As if now, Punjab is no way self sufficient in meeting the need of pulses of its population and is dependent upon other states. Moreover, India too is not independent due to which huge amount of pulses is imported each year from countries like Canada, Australia, Burma and France. In other words, it also makes it clear that encouraging farmers towards pulses is need of the hour, opined an economist Raj Kumar, from the department of economics and sociology, PAU.

“The prices have risen because demand and supply are not in sync. Demand is too high and supply is less. Moreover, imported products are expensive”, shared Kumar.

Mohinder Singh Sidhu, a senior economist and former head the same department revealed that production of pulses in Punjab decreased after 1970 as paddy and wheat replaced them extensively in Kharif and Rabi season respectively. However, to lower the prices of pulses, Union government will soon import more pulses on large scale, he unfolded.

“Interestingly, at the same time India is also the biggest producer, consumer and importer of pulses and with advancing years, imports are rising. If our farmers take up sowing of pulses, lot of money spent on pulses can be saved. Prices of pulses will also remain stable in this scenario and will boost diversification”, underlined Sidhu.

While sharing the prices of pulses he said, in the capital New Delhi prices crossed 100 per kg this May from 80's per Kg of most variety of pulses as compared to last year. When HT Team toured various city stores and shops on Friday, it was noted that prices were sky rocketing and some of them even higher than the capital. Talking to some of the customers, they lamented that it was not expected by them that prices of pulses will also rise too high.

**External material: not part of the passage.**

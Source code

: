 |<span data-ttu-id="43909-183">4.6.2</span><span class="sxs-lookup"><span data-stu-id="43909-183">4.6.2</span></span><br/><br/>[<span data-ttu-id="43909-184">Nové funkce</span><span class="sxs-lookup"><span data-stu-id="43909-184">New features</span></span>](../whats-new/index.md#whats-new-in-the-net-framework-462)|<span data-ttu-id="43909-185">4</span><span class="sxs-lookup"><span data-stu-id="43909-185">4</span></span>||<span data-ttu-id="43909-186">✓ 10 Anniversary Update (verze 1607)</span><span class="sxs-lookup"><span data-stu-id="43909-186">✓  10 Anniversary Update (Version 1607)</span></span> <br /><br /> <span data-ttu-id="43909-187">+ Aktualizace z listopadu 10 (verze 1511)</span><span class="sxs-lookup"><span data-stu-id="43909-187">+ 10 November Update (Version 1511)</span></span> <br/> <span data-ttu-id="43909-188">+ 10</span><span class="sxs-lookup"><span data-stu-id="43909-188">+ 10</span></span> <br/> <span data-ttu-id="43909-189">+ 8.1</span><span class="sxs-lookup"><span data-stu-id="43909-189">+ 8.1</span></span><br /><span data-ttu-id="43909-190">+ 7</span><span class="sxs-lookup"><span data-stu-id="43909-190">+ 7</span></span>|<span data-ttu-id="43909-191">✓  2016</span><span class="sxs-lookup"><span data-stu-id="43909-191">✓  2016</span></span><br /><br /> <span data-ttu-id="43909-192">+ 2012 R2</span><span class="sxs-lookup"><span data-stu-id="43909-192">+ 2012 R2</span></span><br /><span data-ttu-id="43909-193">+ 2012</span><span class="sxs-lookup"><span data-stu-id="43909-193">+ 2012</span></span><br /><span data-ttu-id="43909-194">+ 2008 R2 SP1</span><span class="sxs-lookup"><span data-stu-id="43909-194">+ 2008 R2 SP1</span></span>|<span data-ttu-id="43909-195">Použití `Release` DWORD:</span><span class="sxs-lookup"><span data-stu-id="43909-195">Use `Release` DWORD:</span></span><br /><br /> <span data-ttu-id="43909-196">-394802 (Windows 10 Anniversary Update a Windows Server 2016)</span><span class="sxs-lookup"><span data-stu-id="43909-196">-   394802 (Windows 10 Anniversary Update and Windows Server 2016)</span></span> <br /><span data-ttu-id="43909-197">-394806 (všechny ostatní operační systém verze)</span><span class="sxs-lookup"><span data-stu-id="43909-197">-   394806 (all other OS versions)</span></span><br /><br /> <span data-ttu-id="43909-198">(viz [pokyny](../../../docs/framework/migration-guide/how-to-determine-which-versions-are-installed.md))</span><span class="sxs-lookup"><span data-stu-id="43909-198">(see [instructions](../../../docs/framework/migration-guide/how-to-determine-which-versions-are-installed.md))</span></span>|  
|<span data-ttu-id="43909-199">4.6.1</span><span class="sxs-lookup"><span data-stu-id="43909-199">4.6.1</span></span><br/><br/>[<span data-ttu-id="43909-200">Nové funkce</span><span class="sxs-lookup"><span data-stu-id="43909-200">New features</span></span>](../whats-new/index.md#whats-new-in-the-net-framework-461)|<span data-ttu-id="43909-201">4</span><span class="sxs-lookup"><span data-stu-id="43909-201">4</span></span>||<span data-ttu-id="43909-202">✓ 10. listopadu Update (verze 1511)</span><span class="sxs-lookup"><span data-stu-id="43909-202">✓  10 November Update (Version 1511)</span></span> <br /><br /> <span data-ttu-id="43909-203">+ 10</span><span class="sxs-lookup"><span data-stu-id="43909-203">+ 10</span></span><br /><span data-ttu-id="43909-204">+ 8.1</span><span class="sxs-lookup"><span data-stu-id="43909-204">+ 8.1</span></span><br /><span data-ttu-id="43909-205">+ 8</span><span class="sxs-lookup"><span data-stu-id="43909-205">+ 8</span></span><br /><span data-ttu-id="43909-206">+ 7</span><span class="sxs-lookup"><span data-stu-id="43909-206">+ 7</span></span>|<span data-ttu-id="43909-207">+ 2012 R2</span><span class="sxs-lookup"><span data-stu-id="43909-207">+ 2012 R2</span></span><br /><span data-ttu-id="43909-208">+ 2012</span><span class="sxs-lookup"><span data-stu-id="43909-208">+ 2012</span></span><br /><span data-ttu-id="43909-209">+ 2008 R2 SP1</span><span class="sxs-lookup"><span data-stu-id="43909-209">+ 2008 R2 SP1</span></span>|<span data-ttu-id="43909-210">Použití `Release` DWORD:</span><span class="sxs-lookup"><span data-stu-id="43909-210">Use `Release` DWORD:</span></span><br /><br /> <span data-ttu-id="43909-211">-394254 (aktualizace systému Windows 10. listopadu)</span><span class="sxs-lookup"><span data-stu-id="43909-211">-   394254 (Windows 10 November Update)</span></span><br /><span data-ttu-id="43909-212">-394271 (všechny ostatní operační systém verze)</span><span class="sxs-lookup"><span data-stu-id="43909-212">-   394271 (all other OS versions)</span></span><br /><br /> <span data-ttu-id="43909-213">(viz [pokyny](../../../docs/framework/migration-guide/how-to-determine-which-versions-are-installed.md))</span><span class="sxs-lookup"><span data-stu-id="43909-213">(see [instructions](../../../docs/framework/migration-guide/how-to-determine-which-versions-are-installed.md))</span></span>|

“The state along with centre government must lower the prices. If prices of basic food like pulses will rise, many may give up consuming them”, said Jatinder Kaur, a housewife. Many shoppers like her termed buying pulses an expensive affair and hold a similar wish of low prices.

Meanwhile, PAU's department of extension education on the other hand has recently decided to find out reasons that discourage farmers from sowing of pulses.

India Import Figures: Pulses

Year Lakh Tonnes Value in Crores (Rupees)
2011-12 33.65 8931
2012-13 38.39 12,734
2013-14 30.5 10,551
2014-15 45 NA

Current Prices of some Pulses (per Kg):

Moong Whole (Rs. 130), Mix Dal (Rs. 134), Masoor Dal (Rs. 116), Moong Green (Rs. 137), Black Split Chilka (Rs. 144) Source: More Stores, Ludhiana

Toor Dal (Rs. 110), Mix Dal (Rs. 101), Moong Daal (Rs. 119) Source: Reliance Fresh Stores, Ludhiana
Prices at local shops are also almost the same as the stores.